That is a lovely post, xming.

 *ryszardzonk wrote:*   

> After having it done in just one run it would be nice for portage to delete that profile as it should not be needed any more right?

 

Just DIY, at step 8; script the process if you prefer.

And thanks for the thread necromancy ;) I'd never have seen this topic otherwise.

----------

## ryszardzonk

I would love to write such a script to cover that but it s over my head stuff. Anyways I believe that by now there should be some kind of eclass that one could add to their ebuild to get PGO enabled for ebuilds. Emerging stuff twice is not what tigers like most  :Wink: 

----------

## trippels

For python you can simply edit the ebuild and use the built-in profile-opt target:

```

diff --git a/dev-lang/python/python-2.7.11-r2.ebuild b/dev-lang/python/python-2.7.11-r2.ebuild

index 5e7b2b6..4e708de 100644

--- a/dev-lang/python/python-2.7.11-r2.ebuild

+++ b/dev-lang/python/python-2.7.11-r2.ebuild

@@ -217,7 +217,7 @@ src_compile() {

        touch Include/graminit.h Python/graminit.c

 

        cd "${BUILD_DIR}" || die

-       emake

+       emake profile-opt

 

        # Work around bug 329499. See also bug 413751 and 457194.

        if has_version dev-libs/libffi[pax_kernel]; then

diff --git a/dev-lang/python/python-3.4.3-r7.ebuild b/dev-lang/python/python-3.4.3-r7.ebuild

index e281de4..54c7e37 100644

--- a/dev-lang/python/python-3.4.3-r7.ebuild

+++ b/dev-lang/python/python-3.4.3-r7.ebuild

@@ -176,7 +176,7 @@ src_compile() {

 

        cd "${BUILD_DIR}" || die

 

-       emake CPPFLAGS= CFLAGS= LDFLAGS=

+       emake profile-opt 

 

        # Work around bug 329499. See also bug 413751 and 457194.

        if has_version dev-libs/libffi[pax_kernel]; then

```

----------

## steveL

 *ryszardzonk wrote:*   

> Emerging stuff twice is not what tigers like most ;)

 

Yeah, but you have to build at least twice to profile at all.

Given that, it's an admin-level decision when to profile, since it is best done on typical usage scenarios, and it implies a lack of performance during profiling.
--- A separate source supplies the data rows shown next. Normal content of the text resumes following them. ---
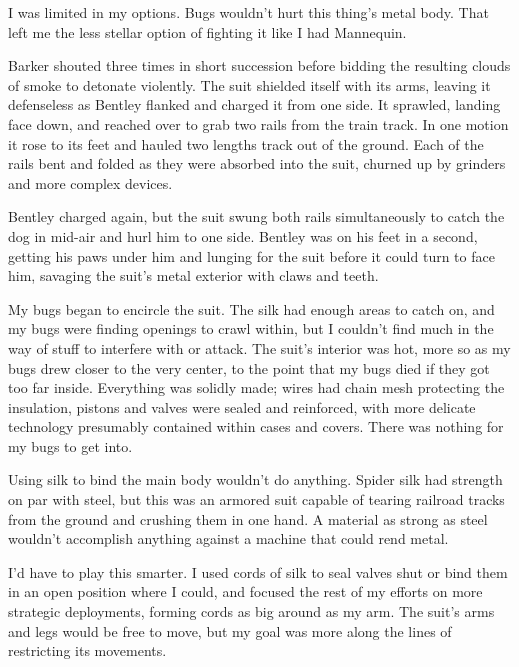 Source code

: I was limited in my options.  Bugs wouldn't hurt this thing's metal body.  That left me the less stellar option of fighting it like I had Mannequin.



Barker shouted three times in short succession before bidding the resulting clouds of smoke to detonate violently.  The suit shielded itself with its arms, leaving it defenseless as Bentley flanked and charged it from one side.  It sprawled, landing face down, and reached over to grab two rails from the train track.  In one motion it rose to its feet and hauled two lengths track out of the ground.  Each of the rails bent and folded as they were absorbed into the suit, churned up by grinders and more complex devices.



Bentley charged again, but the suit swung both rails simultaneously to catch the dog in mid-air and hurl him to one side.  Bentley was on his feet in a second, getting his paws under him and lunging for the suit before it could turn to face him, savaging the suit's metal exterior with claws and teeth.



My bugs began to encircle the suit.  The silk had enough areas to catch on, and my bugs were finding openings to crawl within, but I couldn't find much in the way of stuff to interfere with or attack.  The suit's interior was hot, more so as my bugs drew closer to the very center, to the point that my bugs died if they got too far inside.  Everything was solidly made; wires had chain mesh protecting the insulation, pistons and valves were sealed and reinforced, with more delicate technology presumably contained within cases and covers. There was nothing for my bugs to get into.



Using silk to bind the main body wouldn't do anything.  Spider silk had strength on par with steel, but this was an armored suit capable of tearing railroad tracks from the ground and crushing them in one hand.  A material as strong as steel wouldn't accomplish anything against a machine that could rend metal.



I'd have to play this smarter.  I used cords of silk to seal valves shut or bind them in an open position where I could, and focused the rest of my efforts on more strategic deployments, forming cords as big around as my arm.  The suit's arms and legs would be free to move, but my goal was more along the lines of restricting its movements.



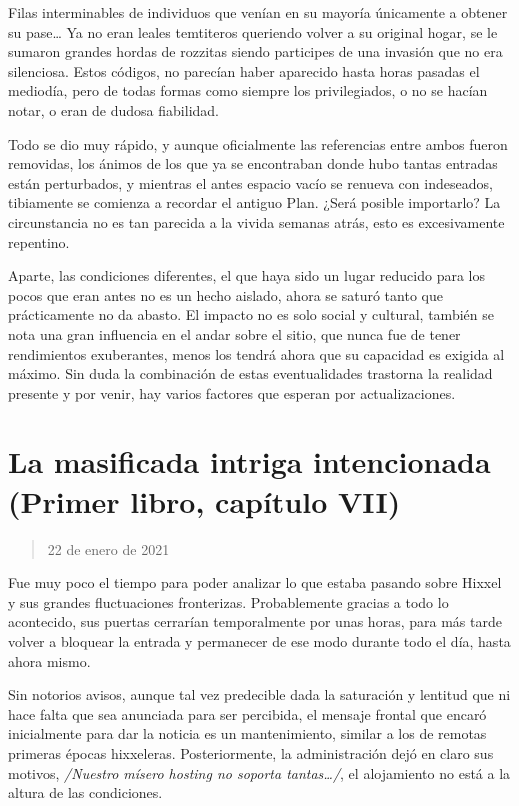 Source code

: \documentclass[
]{book}
\begin{document}
Filas interminables de individuos que venían en su mayoría únicamente a obtener su pase\ldots{} Ya no eran leales temtiteros queriendo volver a su original hogar, se le sumaron grandes hordas de rozzitas siendo participes de una invasión que no era silenciosa. Estos códigos, no parecían haber aparecido hasta horas pasadas el mediodía, pero de todas formas como siempre los privilegiados, o no se hacían notar, o eran de dudosa fiabilidad.

Todo se dio muy rápido, y aunque oficialmente las referencias entre ambos fueron removidas, los ánimos de los que ya se encontraban donde hubo tantas entradas están perturbados, y mientras el antes espacio vacío se renueva con indeseados, tibiamente se comienza a recordar el antiguo Plan. ¿Será posible importarlo? La circunstancia no es tan parecida a la vivida semanas atrás, esto es excesivamente repentino.

Aparte, las condiciones diferentes, el que haya sido un lugar reducido para los pocos que eran antes no es un hecho aislado, ahora se saturó tanto que prácticamente no da abasto. El impacto no es solo social y cultural, también se nota una gran influencia en el andar sobre el sitio, que nunca fue de tener rendimientos exuberantes, menos los tendrá ahora que su capacidad es exigida al máximo. Sin duda la combinación de estas eventualidades trastorna la realidad presente y por venir, hay varios factores que esperan por actualizaciones.

\hypertarget{la-masificada-intriga-intencionada-primer-libro-capuxedtulo-vii}{%
\section{La masificada intriga intencionada (Primer libro, capítulo VII)}\label{la-masificada-intriga-intencionada-primer-libro-capuxedtulo-vii}}

\begin{quote}
22 de enero de 2021
\end{quote}

Fue muy poco el tiempo para poder analizar lo que estaba pasando sobre Hixxel y sus grandes fluctuaciones fronterizas. Probablemente gracias a todo lo acontecido, sus puertas cerrarían temporalmente por unas horas, para más tarde volver a bloquear la entrada y permanecer de ese modo durante todo el día, hasta ahora mismo.

Sin notorios avisos, aunque tal vez predecible dada la saturación y lentitud que ni hace falta que sea anunciada para ser percibida, el mensaje frontal que encaró inicialmente para dar la noticia es un mantenimiento, similar a los de remotas primeras épocas hixxeleras. Posteriormente, la administración dejó en claro sus motivos, \emph{/Nuestro mísero hosting no soporta tantas\ldots/}, el alojamiento no está a la altura de las condiciones.
\end{document}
Both require human input.

----------

## steveL

 *trippels wrote:*   

> For python you can simply edit the ebuild and use the built-in profile-opt target

 

Hmm nice patch; nicer USE-flag dependent? ie: 

```
if use profile; then ..
```

(already a global USE) which does throw up the option of making it into a more generic thing, at the FEATURE level perhaps.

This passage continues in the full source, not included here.